La reazione dopo la delusione di martedì è stata immediata. “Ieri avevo commesso errori da persona, da “umano”. In alcuni momenti perdo la fiducia e i punti di riferimento che mi tengono aggrappato alla gara. Stavolta ho cercato di resistere in mezzo e ho ottenuto il massimo a cui potevo aspirare: se in 24 ore sono riuscito a fare determinati adattamenti va bene, significa che ho tanto da poter dare”.

Greg consapevole del suo “posto” nella storia

Le acque della Senna sin qui s’erano rivelate stregate per il 31enne di Carpi, che finalmente ha provato a fare pace con Parigi. “Sento che me la posso ancora giocare, anche se Florian e David stanno facendo la storia di questa disciplina. Il fatto di essere lì con loro, pur in coda a un’annata per me molto tormentata a livello di preparazione, significa tanto.

So di aver fatto tanto per questo sport: tutti quelli che scendono in acqua dicono che io sono il loro idolo, ed è un bellissimo complimento. Ho contribuito ad alzare il livello del nuoto in acque libere e mi diverto ancora tanto.

LA28? Le risposte che cerco stanno arrivando. Ci sarà solo la gara dei 10 km, e sulla distanza devo ancora mettere a posto alcune cose, visto che ho sofferto tanto nel mezzo, e cercare di capire punti deboli e di forza. Però fondamentalmente quella di ieri era una vera gara olimpica, perché c’erano tutti i big, ed essermela giocata per il podio significa che sono dove voglio essere…”.
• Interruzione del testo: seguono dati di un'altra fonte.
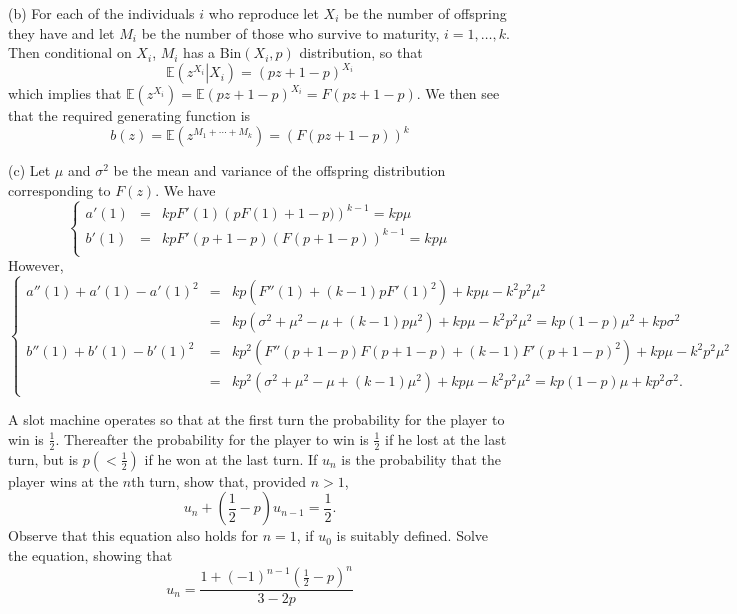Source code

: (b) For each of the individuals $i$ who reproduce let $X_i$ be the number of offspring they have and let $M_i$ be the number of those who survive to maturity, $i=1,\dots,k$. Then conditional on $X_i$, $M_i$ has a Bin$(X_i,p)$ distribution, so that 
\begin{equation}
\mathbb{E}\left(\left.z^{X_i}\right|X_i\right) = (pz+1-p)^{X_i}
\end{equation}
which implies that $\mathbb{E}\left(z^{X_i}\right) = \mathbb{E}(pz+1-p)^{X_i}=F(pz+1-p)$. We then see that the required generating function is 
\begin{equation}
b(z) = \mathbb{E}\left(z^{M_1+\cdots+M_k}\right) = \left(F(pz+1-p)\right)^k
\end{equation}

(c) Let $\mu$ and $\sigma^2$ be the mean and variance of the offspring distribution corresponding to $F(z)$. We have
\begin{equation}
\left\{\begin{array}{ccl}
a'(1) & = & kpF'(1)\left(pF(1)+1-p)\right)^{k-1} = kp\mu \\
b'(1) & = & kpF'(p+1-p)\left(F(p+1-p)\right)^{k-1} = kp\mu \\
\end{array}\right.
\end{equation}
However,
\begin{equation}
\left\{\begin{array}{ccl}
a''(1)+a'(1)-a'(1)^2 & = & kp\left(F''(1)+(k-1)pF'(1)^2\right) +  kp\mu - k^2p^2\mu^2 \\
	& = & kp\left(\sigma^2+\mu^2-\mu+(k-1)p\mu^2\right) +  kp\mu - k^2p^2\mu^2 = kp\left(1-p\right)\mu^2 +kp\sigma^2 \\
b''(1)+b'(1)-b'(1)^2 & = & kp^2\left(F''(p+1-p)F(p+1-p)+ (k-1)F'(p+1-p)^2\right) +  kp\mu - k^2p^2\mu^2  \\
& = & kp^2\left(\sigma^2+\mu^2-\mu+ (k-1)\mu^2\right) +  kp\mu - k^2p^2\mu^2 = kp\left(1-p\right)\mu +kp^2\sigma^2 .
\end{array}\right.
\end{equation}


\item A slot machine operates so that at the first turn the probability for the player to win is $\frac 12$. Thereafter the probability for the player to win is $\frac 12$ if he lost at the last turn, but is $p(<\frac 12)$ if he won at the last turn. If $u_n$ is the probability that the player wins at the $n$th turn, show that, provided $n>1$, 
\begin{equation}
u_n+\left(\frac 12-p\right)u_{n-1}=\frac 12.
\end{equation}
Observe that this equation also holds for $n=1$, if $u_0$ is suitably defined. Solve the equation, showing that 
\begin{equation}
u_n=\frac{1+(-1)^{n-1}\left(\frac 12 -p\right)^n}{3-2p}
\end{equation}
Cuore e tattica: Paltrinieri ispira anche i compagni

La 21esima medaglia continentale di Greg (in 9 partecipazioni ai campionati: 13 sono quelle d’oro) è figlia anche di una condotta di gara nel finale molto intelligente: Paltrinieri ha scelto una traiettoria radente alla riva, cercando di disperdere quanta minore energia possibile e trovando una buona spinta per recuperare la posizione su Velly, blindando il terzo posto.

Wellbrock s’è dimostrato ancora una volta di un altro pianeta: il tedesco è in condizioni di forma strepitose, ha mostrato una frequenza di gambata elevata e inarrivabile per chiunque, chiudendo con 2 secondi e 3 decimi su Betlehem e 4 secondi e mezzo su Greg.

Velly ha chiuso a 8 secondi, tenendosi a tre secondi Domenico Acerenza, che in qualche modo ha tenuto botta nel finale riuscendo a restare aggrappato ai migliori. Sesto posto per Marcello Guidi un po’ più staccato rispetto al compagno di squadra. Segnali comunque positivi per un’Italia delle acque libere che al maschile vuol continuare a crescere, provando a emulare quanto di straordinario stanno facendo le ragazze (Taddeucci in primis).